O problema não está apenas na idade mínima, mas, principalmente, no fato do governo meter a mão nos bolsos dos futuros aposentados, que terão grande dificuldade para sobreviver quando envelhecerem. Os trabalhadores estão sendo roubados pelo governo, que tem como objetivo, atender os interesses da Bovespa

1 trilhão em economia em 10 anos não fará diferença para o país. Assim como a reforma trabalhista, a da previdência não produzirá crescimento econômico, a não ser para os muito ricos. É certo que essa quantia a ser economizada se diluirá nos bolsos dos que detém a dívida pública. Nada disso será usado para o bem da população. Pena que poucos conseguem ver isso.

Não conseguem ver, muito menos desenvolver sensibilidade para se compadecerem dos trabalhadores que vivem no sertão nordestino e nas periferias das grandes cidades. A médio prazo, testemunharemos a proliferação da miséria e o suicídio dos idosos, como acontece hoje no Chile.

Segundo publicação do site Esquerda Diário, “para fazer jus a 100% da aposentadoria a pessoa precisa alcançar um “fator” que é a somatória de idade e tempo de contribuição. Neste ano de 2019 esse somatório é de 86 para as mulheres e 96 para os homens (ou seja 60 de idade e 36 de contribuição, ou 65 de idade e 31 de contribuição). Porém esse 100% se aplica a uma média que descarta os 20% de menores contribuições. A nova regra impõe a média simples e impõe que para alcançar os 100% da média simples é preciso 40 anos de contribuição”.

Veja abaixo uma situação hipotética feita pela Esquerda Diário.

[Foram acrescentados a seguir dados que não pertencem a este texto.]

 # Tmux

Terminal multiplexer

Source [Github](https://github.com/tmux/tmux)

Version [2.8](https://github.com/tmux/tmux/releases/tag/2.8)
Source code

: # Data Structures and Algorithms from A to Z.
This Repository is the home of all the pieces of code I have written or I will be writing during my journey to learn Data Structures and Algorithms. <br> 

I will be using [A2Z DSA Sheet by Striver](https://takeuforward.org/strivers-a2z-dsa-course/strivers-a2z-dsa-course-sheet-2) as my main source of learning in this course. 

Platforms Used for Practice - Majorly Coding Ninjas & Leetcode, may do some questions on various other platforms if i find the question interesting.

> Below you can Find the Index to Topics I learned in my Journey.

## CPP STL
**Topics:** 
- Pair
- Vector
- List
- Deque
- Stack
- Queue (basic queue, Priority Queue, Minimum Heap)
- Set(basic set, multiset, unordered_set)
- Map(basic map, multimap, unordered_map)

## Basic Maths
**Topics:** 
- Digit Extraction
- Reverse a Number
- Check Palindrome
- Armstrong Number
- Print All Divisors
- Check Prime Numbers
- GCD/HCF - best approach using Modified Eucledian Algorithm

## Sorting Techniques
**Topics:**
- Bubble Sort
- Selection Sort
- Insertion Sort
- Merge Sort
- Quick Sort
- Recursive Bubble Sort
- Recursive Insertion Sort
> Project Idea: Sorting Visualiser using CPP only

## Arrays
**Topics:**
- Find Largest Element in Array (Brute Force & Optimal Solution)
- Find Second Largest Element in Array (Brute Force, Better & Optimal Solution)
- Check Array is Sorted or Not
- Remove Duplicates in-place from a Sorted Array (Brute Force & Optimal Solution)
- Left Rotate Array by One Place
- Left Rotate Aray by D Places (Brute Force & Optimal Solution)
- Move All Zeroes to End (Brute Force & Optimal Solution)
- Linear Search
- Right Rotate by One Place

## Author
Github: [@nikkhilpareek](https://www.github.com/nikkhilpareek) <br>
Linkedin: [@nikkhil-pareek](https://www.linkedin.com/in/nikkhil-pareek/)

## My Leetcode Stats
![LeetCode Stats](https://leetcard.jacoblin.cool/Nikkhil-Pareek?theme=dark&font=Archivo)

Um trabalhador tem 65 anos de idade e 32 anos de contribuição (um sortudo no meio da rotatividade do trabalho de nosso país, muito aumentada com a lei de terceirização garantida pelo STF e com a reforma trabalhista de Temer). Este trabalhador alcança um “fator” 97 e pode fazer jus a aposentadoria integral hoje. Ele contribuiu ao INSS por 6 anos numa média de R$1200,00 e nos outros 25 anos com um valor médio de R$2100,00. Os seis anos mais baixos (20%) são descartados e seu cálculo leva em conta somente os R$2100,00. Sua aposentadoria, grosso modo, seria esses R$2100,00, cerca de metade do valor calculado pelo DIEESE como o mínimo necessário no país (R$4259,90%).

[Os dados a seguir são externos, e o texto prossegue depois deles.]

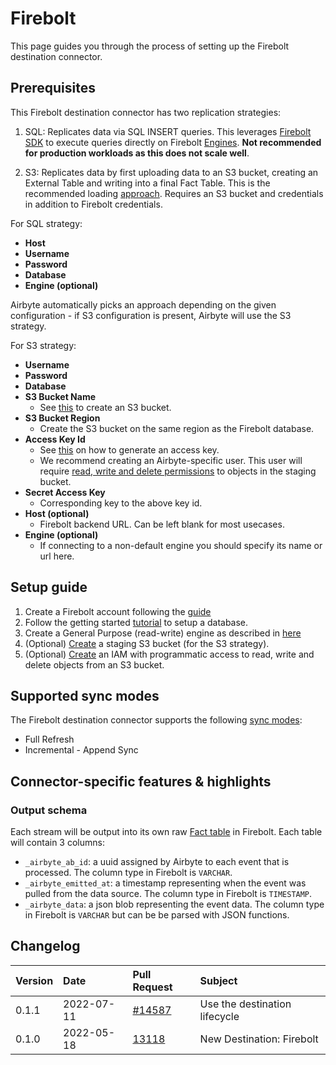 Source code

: # Firebolt

This page guides you through the process of setting up the Firebolt destination connector.

## Prerequisites

This Firebolt destination connector has two replication strategies:

1. SQL: Replicates data via SQL INSERT queries. This leverages [Firebolt SDK](https://pypi.org/project/firebolt-sdk/) to execute queries directly on Firebolt [Engines](https://docs.firebolt.io/working-with-engines/understanding-engine-fundamentals.html). **Not recommended for production workloads as this does not scale well**.

2. S3: Replicates data by first uploading data to an S3 bucket, creating an External Table and writing into a final Fact Table. This is the recommended loading [approach](https://docs.firebolt.io/loading-data/loading-data.html). Requires an S3 bucket and credentials in addition to Firebolt credentials.

For SQL strategy:
* **Host**
* **Username**
* **Password**
* **Database**
* **Engine (optional)**


Airbyte automatically picks an approach depending on the given configuration - if S3 configuration is present, Airbyte will use the S3 strategy.

For S3 strategy:

* **Username**
* **Password**
* **Database**
* **S3 Bucket Name**
    * See [this](https://docs.aws.amazon.com/AmazonS3/latest/userguide/create-bucket-overview.html) to create an S3 bucket.
* **S3 Bucket Region**
    * Create the S3 bucket on the same region as the Firebolt database.
* **Access Key Id**
    * See [this](https://docs.aws.amazon.com/general/latest/gr/aws-sec-cred-types.html#access-keys-and-secret-access-keys) on how to generate an access key.
    * We recommend creating an Airbyte-specific user. This user will require [read, write and delete permissions](https://docs.aws.amazon.com/IAM/latest/UserGuide/reference_policies_examples_s3_rw-bucket.html) to objects in the staging bucket.
* **Secret Access Key**
    * Corresponding key to the above key id.
* **Host (optional)**
    * Firebolt backend URL. Can be left blank for most usecases.
* **Engine (optional)**
    * If connecting to a non-default engine you should specify its name or url here.

## Setup guide

1. Create a Firebolt account following the [guide](https://docs.firebolt.io/managing-your-account/creating-an-account.html)
1. Follow the getting started [tutorial](https://docs.firebolt.io/getting-started.html) to setup a database.
1. Create a General Purpose (read-write) engine as described in [here](https://docs.firebolt.io/working-with-engines/working-with-engines-using-the-firebolt-manager.html)
1. (Optional) [Create](https://docs.aws.amazon.com/AmazonS3/latest/userguide/create-bucket-overview.html) a staging S3 bucket \(for the S3 strategy\).
1. (Optional) [Create](https://docs.aws.amazon.com/AmazonS3/latest/userguide/using-iam-policies.html) an IAM with programmatic access to read, write and delete objects from an S3 bucket.


## Supported sync modes

The Firebolt destination connector supports the following [sync modes](https://docs.airbyte.com/cloud/core-concepts/#connection-sync-mode):
- Full Refresh
- Incremental - Append Sync


## Connector-specific features & highlights


### Output schema

Each stream will be output into its own raw [Fact table](https://docs.firebolt.io/working-with-tables.html#fact-and-dimension-tables) in Firebolt. Each table will contain 3 columns:

* `_airbyte_ab_id`: a uuid assigned by Airbyte to each event that is processed. The column type in Firebolt is `VARCHAR`.
* `_airbyte_emitted_at`: a timestamp representing when the event was pulled from the data source. The column type in Firebolt is `TIMESTAMP`.
* `_airbyte_data`: a json blob representing the event data. The column type in Firebolt is `VARCHAR` but can be be parsed with JSON functions.


## Changelog

| Version | Date       | Pull Request | Subject |
|:--------|:-----------| :-----       | :------ |
| 0.1.1 | 2022-07-11 | [\#14587](https://github.com/airbytehq/airbyte/pull/14587) | Use the destination lifecycle |
| 0.1.0  | 2022-05-18 | [13118](https://github.com/airbytehq/airbyte/pull/13118) | New Destination: Firebolt |
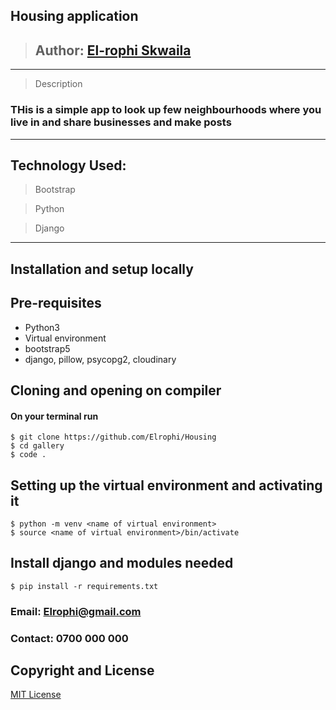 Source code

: ## Housing application

>## Author: [El-rophi Skwaila](https://github.com/Elrophi/Housing)

---

>Description
### THis is a simple app to look up few neighbourhoods where you live in and share businesses and make posts
---

## Technology Used: 
>Bootstrap

>Python

>Django

---
## Installation and setup locally
## Pre-requisites
- Python3
- Virtual environment
- bootstrap5
- django, pillow, psycopg2, cloudinary 

## Cloning and opening on compiler
#### On your terminal run

    $ git clone https://github.com/Elrophi/Housing
    $ cd gallery
    $ code .

##  Setting up the virtual environment and activating it
    $ python -m venv <name of virtual environment>
    $ source <name of virtual environment>/bin/activate
##  Install django and modules needed
    $ pip install -r requirements.txt

### Email: Elrophi@gmail.com
### Contact: 0700 000 000

## Copyright and License
[MIT License](https://github.com/Elrophi/Awards/blob/master/LICENSE)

Como seria sua aposentadoria, na nova regra de Bolsonaro?

  1. Ele não faz jus à aposentadoria integral.

Para isso ele precisaria de 40 anos de contribuição, tendo que trabalhar continuamente (sem desemprego em nenhum momento) até a absurda idade de 74 anos! Se ele seguisse trabalhando até essa absurda idade ele se aposentaria com R$ 1925,80. Quase 200 reais menos que hoje!

  • Ele quer se aposentar mesmo assim pois já sobreviveu a exploração capitalista até os 65 anos de idade.

Pela nova regra a partir de 20 anos de contribuição o trabalhador tem direito a 60% da média simples de suas contribuições e a cada novo ano de trabalho ganha 2% desta média. Ele tem 31 anos de contribuição então ele tem direito a 60%+(11X2%)= 82% da média simples.

Mas agora o cálculo é de média simples. Sua média de contribuição foi por 6 anos R$1200 e por 25 anos R$2100, a média total é de R$1925. Ele tem direito a 82% desses R$1925, ou seja R$1579. Ele foi furtado em R$530!

Este exemplo, nos dá a certeza de que a reforma da previdência é um grande crime contra a classe trabalhadora. Uma cortina de fumaça para beneficiar quem menos precisa. O pobre ficará ainda mais pobre e o país mergulhará em uma crise sem precedentes. Infelizmente, apoiadores desse governo assassino, só se darão conta do erro quando estiverem no fundo do poço.